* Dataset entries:
== Segment start ==
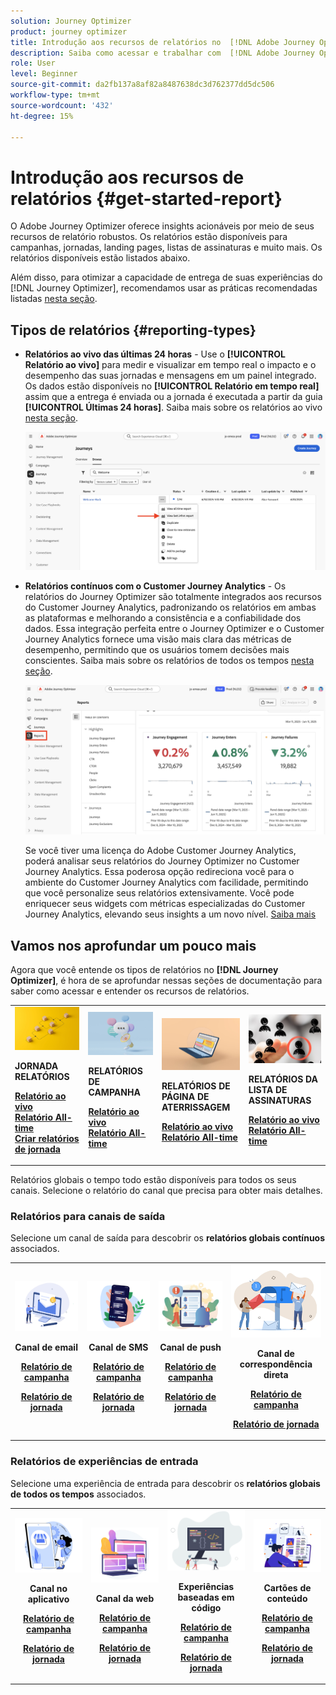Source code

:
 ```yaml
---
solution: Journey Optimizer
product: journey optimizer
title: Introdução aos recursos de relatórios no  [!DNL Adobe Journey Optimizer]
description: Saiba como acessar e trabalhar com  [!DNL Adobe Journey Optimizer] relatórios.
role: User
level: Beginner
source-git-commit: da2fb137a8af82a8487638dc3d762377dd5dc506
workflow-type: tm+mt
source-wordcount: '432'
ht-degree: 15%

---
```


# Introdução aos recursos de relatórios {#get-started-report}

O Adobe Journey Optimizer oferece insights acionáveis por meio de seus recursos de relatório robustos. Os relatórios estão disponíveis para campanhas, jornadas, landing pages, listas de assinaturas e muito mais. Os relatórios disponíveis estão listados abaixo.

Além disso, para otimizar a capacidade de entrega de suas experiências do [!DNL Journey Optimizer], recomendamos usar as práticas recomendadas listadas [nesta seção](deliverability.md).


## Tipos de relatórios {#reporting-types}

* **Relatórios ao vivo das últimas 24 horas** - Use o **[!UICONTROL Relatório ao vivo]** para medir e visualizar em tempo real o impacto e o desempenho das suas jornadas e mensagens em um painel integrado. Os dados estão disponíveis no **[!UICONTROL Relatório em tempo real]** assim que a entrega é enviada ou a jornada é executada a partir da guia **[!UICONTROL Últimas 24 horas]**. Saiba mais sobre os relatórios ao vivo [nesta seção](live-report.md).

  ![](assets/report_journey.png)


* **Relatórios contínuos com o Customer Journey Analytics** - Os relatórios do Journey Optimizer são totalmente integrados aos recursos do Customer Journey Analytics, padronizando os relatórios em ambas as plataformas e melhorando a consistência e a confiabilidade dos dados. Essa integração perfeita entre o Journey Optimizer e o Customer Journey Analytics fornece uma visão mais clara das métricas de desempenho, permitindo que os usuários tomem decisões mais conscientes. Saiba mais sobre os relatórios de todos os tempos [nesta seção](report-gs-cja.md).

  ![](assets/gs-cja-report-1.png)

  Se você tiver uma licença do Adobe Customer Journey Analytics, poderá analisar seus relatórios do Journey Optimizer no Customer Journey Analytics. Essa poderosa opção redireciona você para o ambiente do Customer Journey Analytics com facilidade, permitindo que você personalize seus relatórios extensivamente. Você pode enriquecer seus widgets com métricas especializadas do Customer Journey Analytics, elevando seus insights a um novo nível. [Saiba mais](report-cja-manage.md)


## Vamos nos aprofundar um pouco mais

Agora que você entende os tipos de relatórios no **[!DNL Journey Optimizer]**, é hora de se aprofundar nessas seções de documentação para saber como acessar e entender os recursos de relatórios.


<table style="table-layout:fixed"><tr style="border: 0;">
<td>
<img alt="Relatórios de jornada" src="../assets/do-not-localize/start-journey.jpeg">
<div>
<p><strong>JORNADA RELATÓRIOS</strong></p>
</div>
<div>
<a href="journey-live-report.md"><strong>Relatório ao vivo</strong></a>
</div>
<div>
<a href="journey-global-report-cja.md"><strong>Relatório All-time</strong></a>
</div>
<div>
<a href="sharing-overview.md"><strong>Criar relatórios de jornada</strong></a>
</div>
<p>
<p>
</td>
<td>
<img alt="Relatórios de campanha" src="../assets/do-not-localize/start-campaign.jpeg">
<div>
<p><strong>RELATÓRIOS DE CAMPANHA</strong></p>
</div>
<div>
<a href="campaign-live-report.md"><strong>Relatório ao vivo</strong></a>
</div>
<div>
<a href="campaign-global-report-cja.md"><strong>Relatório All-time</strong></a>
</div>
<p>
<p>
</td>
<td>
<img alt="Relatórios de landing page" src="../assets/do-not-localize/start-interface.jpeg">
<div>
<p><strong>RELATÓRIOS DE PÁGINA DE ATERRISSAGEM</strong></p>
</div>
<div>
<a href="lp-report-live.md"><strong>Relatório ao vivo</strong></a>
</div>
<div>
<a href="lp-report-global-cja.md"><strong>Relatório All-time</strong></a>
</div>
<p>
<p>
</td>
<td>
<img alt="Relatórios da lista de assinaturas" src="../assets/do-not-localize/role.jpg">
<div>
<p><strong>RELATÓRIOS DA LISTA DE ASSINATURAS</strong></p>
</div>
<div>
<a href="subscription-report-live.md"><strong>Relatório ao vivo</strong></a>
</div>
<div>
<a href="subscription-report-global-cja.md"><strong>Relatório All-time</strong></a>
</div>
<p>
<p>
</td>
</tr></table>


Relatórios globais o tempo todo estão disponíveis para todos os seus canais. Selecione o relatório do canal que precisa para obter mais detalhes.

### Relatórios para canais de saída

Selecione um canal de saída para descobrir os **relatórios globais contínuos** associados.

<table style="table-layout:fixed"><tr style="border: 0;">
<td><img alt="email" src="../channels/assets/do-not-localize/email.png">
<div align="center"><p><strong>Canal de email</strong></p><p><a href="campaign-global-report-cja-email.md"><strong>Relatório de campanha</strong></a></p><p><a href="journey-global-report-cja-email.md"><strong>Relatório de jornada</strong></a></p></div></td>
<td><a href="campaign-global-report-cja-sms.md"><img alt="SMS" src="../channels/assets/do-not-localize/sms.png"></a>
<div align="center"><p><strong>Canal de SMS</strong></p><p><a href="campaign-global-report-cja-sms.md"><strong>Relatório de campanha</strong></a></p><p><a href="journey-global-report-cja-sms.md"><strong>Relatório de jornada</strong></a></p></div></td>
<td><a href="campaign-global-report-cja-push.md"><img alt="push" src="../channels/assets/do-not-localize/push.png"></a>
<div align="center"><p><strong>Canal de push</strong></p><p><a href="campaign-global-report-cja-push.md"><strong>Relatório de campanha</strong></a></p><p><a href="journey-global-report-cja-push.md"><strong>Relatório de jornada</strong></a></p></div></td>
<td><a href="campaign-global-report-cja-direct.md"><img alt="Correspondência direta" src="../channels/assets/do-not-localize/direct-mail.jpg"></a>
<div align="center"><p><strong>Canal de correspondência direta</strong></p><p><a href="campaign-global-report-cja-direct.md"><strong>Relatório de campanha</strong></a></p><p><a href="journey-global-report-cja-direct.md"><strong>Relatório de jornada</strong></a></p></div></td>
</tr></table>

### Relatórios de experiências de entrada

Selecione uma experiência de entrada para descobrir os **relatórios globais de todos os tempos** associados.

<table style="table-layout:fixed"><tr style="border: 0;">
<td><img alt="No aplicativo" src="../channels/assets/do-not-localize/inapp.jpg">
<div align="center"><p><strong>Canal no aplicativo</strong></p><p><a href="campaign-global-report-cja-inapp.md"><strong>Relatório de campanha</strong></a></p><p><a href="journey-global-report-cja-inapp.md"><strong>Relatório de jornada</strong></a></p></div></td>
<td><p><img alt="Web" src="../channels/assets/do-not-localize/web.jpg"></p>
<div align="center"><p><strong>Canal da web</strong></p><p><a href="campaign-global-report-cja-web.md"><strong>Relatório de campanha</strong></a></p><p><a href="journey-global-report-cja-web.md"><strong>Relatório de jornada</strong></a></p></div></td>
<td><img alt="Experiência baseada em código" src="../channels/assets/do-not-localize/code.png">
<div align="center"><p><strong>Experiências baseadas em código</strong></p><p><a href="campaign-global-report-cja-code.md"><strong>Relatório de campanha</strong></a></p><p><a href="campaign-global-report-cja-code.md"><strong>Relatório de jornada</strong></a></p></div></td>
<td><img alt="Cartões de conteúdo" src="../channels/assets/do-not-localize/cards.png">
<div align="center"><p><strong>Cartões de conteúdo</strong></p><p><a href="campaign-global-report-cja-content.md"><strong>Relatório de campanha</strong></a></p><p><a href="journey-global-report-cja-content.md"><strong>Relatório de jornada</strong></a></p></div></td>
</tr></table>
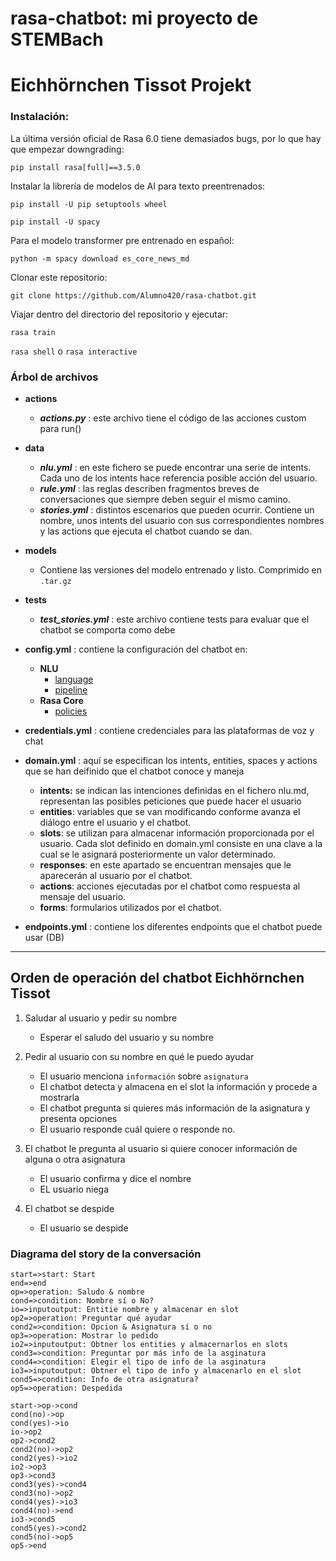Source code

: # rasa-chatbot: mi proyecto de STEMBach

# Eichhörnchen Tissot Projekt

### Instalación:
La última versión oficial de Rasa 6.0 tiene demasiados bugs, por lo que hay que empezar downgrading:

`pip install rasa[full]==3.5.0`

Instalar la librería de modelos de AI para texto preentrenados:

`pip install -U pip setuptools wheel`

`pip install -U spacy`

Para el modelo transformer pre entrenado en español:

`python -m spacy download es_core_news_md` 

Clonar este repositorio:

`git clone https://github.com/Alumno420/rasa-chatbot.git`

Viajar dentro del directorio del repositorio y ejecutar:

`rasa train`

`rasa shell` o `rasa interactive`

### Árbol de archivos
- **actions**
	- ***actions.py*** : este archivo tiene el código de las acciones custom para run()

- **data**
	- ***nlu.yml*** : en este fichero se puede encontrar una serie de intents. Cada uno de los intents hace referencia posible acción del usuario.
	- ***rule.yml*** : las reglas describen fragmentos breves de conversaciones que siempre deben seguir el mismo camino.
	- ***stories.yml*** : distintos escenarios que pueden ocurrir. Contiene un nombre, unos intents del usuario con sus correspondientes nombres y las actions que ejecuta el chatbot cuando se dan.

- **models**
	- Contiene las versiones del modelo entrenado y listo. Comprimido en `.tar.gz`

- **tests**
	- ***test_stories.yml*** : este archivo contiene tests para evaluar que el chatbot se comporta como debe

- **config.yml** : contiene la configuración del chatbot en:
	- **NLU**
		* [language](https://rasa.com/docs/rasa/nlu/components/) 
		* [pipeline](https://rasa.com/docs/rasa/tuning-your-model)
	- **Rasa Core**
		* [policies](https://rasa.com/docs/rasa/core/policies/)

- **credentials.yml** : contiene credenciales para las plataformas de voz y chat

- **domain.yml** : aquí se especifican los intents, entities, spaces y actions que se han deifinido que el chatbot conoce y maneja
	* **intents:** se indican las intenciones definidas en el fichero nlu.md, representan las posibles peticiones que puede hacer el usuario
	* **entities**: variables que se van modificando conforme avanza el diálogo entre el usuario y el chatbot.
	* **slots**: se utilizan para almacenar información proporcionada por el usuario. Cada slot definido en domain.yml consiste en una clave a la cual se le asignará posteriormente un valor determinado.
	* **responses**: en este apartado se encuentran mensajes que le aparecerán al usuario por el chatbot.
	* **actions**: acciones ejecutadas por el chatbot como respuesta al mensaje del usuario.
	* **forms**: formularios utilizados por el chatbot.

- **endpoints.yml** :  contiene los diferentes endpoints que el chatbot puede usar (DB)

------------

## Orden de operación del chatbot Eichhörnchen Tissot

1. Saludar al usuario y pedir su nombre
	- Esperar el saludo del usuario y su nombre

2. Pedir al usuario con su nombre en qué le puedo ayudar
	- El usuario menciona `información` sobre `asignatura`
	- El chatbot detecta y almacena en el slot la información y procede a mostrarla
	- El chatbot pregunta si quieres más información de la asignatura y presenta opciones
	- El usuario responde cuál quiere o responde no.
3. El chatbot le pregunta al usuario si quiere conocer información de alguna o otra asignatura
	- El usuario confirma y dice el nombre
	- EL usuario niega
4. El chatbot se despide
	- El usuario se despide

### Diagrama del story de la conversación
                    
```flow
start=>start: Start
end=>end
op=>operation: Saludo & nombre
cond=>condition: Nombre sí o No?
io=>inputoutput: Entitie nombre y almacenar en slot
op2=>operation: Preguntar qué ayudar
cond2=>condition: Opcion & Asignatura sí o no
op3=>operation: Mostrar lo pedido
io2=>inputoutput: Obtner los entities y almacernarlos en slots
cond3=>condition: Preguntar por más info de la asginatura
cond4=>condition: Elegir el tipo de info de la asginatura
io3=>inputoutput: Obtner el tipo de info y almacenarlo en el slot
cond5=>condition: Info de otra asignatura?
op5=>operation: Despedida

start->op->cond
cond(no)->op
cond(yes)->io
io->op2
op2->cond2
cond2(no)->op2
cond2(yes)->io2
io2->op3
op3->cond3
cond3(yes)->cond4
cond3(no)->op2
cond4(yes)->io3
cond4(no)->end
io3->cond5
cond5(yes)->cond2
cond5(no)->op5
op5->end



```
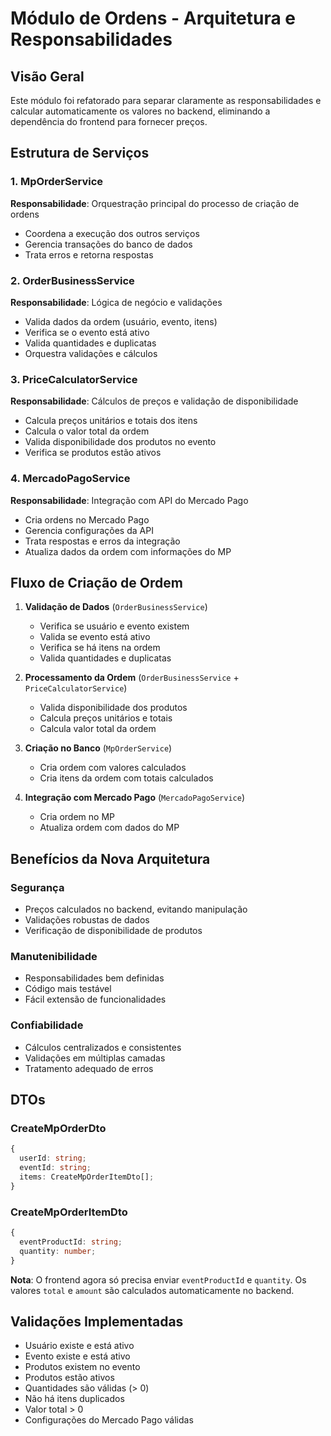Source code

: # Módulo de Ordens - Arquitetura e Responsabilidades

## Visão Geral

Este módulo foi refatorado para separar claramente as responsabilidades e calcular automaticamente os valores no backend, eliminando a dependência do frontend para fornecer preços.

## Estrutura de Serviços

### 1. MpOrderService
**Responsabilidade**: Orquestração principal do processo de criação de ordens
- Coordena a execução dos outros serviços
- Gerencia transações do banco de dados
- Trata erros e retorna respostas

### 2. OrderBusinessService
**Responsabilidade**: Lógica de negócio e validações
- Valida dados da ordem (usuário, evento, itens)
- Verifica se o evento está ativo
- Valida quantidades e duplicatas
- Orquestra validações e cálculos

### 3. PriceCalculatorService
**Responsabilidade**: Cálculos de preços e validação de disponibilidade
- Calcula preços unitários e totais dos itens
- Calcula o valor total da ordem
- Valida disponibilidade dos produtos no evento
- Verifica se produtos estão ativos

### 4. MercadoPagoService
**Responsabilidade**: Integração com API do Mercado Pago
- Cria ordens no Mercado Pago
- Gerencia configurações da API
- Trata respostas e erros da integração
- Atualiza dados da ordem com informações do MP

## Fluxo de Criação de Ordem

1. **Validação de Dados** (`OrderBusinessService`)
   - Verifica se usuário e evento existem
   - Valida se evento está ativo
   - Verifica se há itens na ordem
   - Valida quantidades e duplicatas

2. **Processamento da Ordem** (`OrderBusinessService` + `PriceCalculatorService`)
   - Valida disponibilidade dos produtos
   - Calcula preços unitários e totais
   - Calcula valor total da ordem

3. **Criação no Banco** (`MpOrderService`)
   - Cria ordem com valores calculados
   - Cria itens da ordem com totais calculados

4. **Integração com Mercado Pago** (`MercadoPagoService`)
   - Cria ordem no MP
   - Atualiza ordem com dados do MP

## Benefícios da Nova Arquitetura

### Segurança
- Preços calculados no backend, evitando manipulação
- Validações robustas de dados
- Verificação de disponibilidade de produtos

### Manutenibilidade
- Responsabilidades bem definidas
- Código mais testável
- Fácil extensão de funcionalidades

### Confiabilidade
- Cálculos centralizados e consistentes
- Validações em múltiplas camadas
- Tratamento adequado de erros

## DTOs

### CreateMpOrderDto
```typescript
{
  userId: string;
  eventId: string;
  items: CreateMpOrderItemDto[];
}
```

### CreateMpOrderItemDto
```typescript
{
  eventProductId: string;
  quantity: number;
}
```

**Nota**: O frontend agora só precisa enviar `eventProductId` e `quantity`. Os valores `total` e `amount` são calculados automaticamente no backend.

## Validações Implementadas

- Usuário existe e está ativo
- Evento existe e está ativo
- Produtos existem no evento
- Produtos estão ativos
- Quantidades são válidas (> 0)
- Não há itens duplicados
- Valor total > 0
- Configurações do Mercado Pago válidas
== Segment end ==
* What to do: Which lines of the records above hold the word "push"? Copy each of them.

* Task solution:
<td><a href="campaign-global-report-cja-push.md"><img alt="push" src="../channels/assets/do-not-localize/push.png"></a>
<div align="center"><p><strong>Canal de push</strong></p><p><a href="campaign-global-report-cja-push.md"><strong>Relatório de campanha</strong></a></p><p><a href="journey-global-report-cja-push.md"><strong>Relatório de jornada</strong></a></p></div></td>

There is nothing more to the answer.